To mark the incoming ish, the dynamite duo of Simonson and Brigman took a look back at the origins of these classic characters and what they have to share with a modern audience.

What was the climate like at Marvel in the '80s around the time of Power Pack's conception?

Simonson: At the time Power Pack was green-lit, Marvel was lively and fun, and [Editor in chief] Jim Shooter was at the top of his game. He’d hired good, irrepressible editors who’d mostly found ways to work within his edicts. It was kind of a second golden age with Frank Miller, John Byrne, Chris Claremont, and Walt Simonson, among others doing great work. Shooter was also open to new ideas. Power Pack was one of them. It was especially fun because most freelancers lived in the city or surrounding boroughs. Everybody knew everybody personally. It was a great time to be doing comics.

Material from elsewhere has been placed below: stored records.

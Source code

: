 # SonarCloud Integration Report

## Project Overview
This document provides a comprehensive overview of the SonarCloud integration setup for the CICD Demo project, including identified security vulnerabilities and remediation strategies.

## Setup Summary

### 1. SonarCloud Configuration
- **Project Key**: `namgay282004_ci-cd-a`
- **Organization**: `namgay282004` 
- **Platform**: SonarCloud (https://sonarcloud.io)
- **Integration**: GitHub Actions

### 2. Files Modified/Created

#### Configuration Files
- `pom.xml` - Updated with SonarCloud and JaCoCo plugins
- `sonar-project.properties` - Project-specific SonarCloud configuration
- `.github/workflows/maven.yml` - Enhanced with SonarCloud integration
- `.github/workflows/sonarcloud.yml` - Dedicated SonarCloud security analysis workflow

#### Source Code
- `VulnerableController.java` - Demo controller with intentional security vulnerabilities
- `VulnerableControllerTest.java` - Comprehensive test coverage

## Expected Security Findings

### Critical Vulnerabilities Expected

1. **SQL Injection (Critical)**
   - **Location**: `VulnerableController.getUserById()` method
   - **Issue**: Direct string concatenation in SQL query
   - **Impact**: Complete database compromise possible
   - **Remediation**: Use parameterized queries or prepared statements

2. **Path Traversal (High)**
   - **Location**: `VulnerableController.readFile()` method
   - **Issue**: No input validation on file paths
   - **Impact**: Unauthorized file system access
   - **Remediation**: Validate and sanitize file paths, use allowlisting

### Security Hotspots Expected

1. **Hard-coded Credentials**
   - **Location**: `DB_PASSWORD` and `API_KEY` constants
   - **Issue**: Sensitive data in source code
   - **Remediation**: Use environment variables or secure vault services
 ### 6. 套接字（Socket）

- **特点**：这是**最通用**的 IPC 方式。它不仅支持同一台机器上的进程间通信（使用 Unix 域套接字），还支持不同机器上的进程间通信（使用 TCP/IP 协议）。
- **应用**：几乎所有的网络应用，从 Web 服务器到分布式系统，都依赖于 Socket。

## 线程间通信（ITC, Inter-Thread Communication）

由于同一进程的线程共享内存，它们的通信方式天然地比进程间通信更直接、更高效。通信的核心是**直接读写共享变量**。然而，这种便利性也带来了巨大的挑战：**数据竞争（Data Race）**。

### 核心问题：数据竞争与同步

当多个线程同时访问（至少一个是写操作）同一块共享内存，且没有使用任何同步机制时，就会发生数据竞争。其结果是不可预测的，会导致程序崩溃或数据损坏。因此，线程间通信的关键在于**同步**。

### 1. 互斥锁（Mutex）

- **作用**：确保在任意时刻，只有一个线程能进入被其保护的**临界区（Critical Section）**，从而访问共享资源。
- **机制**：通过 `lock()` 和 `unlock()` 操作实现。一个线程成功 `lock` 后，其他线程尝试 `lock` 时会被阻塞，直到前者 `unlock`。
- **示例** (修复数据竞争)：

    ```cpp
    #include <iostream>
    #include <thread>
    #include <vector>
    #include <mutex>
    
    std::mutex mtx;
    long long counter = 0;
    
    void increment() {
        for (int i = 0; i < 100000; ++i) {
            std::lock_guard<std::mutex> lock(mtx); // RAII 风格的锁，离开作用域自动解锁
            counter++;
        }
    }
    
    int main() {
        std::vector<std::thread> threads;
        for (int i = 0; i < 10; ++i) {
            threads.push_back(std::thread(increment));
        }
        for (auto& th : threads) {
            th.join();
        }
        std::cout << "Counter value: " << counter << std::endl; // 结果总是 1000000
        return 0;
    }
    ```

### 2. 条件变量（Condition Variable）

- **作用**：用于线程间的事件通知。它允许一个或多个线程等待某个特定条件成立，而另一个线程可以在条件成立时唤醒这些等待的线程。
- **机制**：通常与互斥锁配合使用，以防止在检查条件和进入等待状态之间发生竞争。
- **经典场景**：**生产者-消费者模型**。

Brigman: It was a great time to work in comics. I often say that it was like the last golden age. Publishing was really gearing up. The companies needed bodies to create books, so it was easy to break in. And there was a ton of talent that was encouraged by lots of creative freedom.

What were some of the books coming out of Marvel at the time that you really admired? Stuff you weren't directly working on.

Simonson: John Byrne’s terrific FANTASTIC FOUR and ALPHA FLIGHT. The Spider-Man books. Walter’s THOR—does that count? [Legendary THOR writer/artist Walt Simonson is also affectionately known as “Weezie’s husband.”]

Brigman: There were so many great books. Walt Simonson was reinventing THOR, Frank Miller brought DAREDEVIL back to life, Byrne and Claremont were doing their groundbreaking work on the X-Men. Every week there was something wonderful coming out.

Louise, what lessons did you learn editing books like UNCANNY X-MEN that helped you when you transitioned over to writing?

Simonson: Characters are most important. Everything else is just their stories and, if you don’t care about the characters, you don’t care what happens to them.

Meet your deadlines. If you run into a problem, let your editor know as soon as possible.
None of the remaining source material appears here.